§ **Data in this exercise**
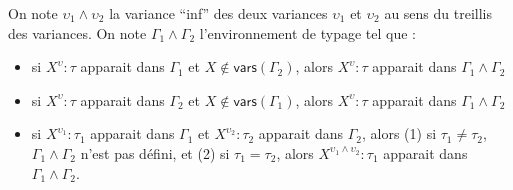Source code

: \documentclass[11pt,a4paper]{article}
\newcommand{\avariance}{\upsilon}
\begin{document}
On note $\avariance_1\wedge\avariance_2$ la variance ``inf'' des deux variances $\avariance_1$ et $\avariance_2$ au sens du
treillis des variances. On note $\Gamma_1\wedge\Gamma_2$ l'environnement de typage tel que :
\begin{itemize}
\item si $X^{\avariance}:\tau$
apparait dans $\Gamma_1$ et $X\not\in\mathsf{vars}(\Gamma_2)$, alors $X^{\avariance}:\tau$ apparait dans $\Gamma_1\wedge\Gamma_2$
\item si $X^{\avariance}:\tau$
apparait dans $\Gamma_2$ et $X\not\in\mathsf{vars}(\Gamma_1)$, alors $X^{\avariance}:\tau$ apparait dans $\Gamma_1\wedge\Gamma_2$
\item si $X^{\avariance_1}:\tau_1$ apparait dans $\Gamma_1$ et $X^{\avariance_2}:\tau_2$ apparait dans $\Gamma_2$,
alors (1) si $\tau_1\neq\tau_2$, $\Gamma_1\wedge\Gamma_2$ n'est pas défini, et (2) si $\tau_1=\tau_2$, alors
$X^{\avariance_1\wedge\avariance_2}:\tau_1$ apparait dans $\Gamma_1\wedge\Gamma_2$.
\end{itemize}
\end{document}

...

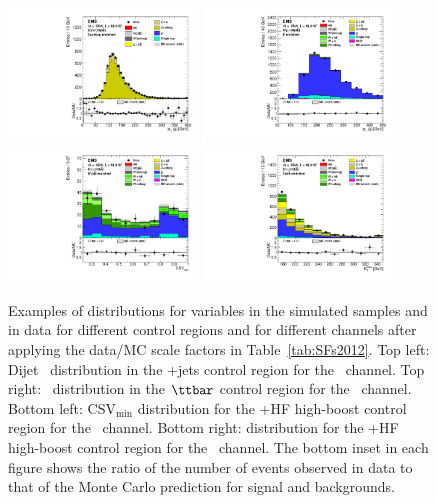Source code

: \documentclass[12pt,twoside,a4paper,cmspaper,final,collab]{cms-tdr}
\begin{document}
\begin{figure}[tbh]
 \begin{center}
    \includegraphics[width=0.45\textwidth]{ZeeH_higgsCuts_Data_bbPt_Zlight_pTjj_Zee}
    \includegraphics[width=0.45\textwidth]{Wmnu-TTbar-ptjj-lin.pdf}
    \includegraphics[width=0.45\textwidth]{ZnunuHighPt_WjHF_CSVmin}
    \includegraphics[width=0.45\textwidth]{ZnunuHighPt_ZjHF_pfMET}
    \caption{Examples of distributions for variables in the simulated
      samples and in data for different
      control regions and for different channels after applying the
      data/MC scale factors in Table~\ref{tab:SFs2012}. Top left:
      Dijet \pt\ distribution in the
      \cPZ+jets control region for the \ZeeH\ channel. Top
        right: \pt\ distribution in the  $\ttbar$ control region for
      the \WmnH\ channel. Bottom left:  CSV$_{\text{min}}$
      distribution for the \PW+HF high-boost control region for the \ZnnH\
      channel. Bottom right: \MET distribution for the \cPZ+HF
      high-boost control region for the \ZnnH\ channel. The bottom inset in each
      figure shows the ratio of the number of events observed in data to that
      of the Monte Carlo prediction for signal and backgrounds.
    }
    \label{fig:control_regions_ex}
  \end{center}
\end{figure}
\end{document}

...

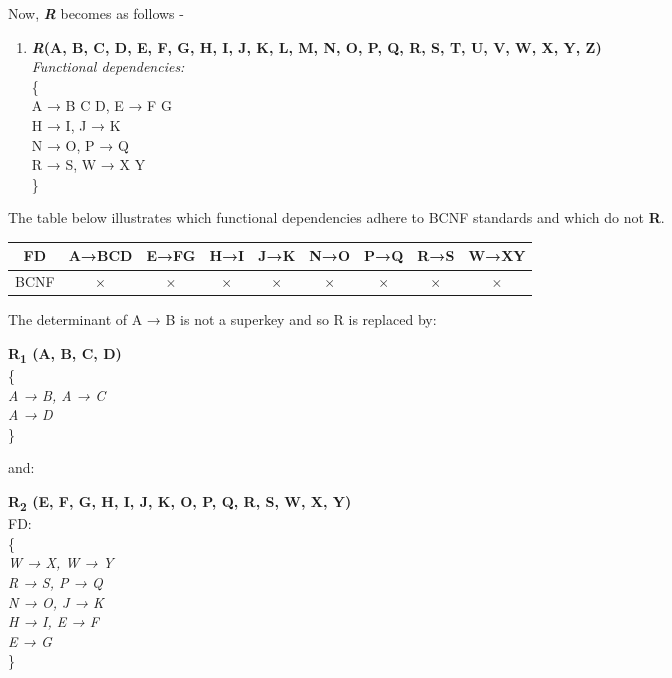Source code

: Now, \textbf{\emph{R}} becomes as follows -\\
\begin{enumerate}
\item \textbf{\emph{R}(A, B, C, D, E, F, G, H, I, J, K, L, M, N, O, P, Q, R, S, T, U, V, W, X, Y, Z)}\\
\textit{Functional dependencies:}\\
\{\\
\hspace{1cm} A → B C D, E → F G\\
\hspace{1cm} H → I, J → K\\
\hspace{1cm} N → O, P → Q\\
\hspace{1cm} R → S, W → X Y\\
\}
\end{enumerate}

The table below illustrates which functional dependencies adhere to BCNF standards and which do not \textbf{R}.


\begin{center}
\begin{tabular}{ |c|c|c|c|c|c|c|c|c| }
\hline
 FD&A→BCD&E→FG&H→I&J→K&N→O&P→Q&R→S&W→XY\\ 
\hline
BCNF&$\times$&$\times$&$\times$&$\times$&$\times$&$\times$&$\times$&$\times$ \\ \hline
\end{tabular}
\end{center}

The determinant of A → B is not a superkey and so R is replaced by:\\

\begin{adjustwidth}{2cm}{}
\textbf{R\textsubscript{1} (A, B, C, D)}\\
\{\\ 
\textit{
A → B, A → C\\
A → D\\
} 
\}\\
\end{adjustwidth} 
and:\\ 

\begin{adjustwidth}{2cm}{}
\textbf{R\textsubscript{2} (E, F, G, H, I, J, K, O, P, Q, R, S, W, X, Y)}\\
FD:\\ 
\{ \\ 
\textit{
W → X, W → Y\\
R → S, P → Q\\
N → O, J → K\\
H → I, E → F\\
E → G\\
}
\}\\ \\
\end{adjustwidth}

§ **Your objective**
Go through the entries line by line and count those with "variances". Give only the count.

§ **Answer to this exercise**
2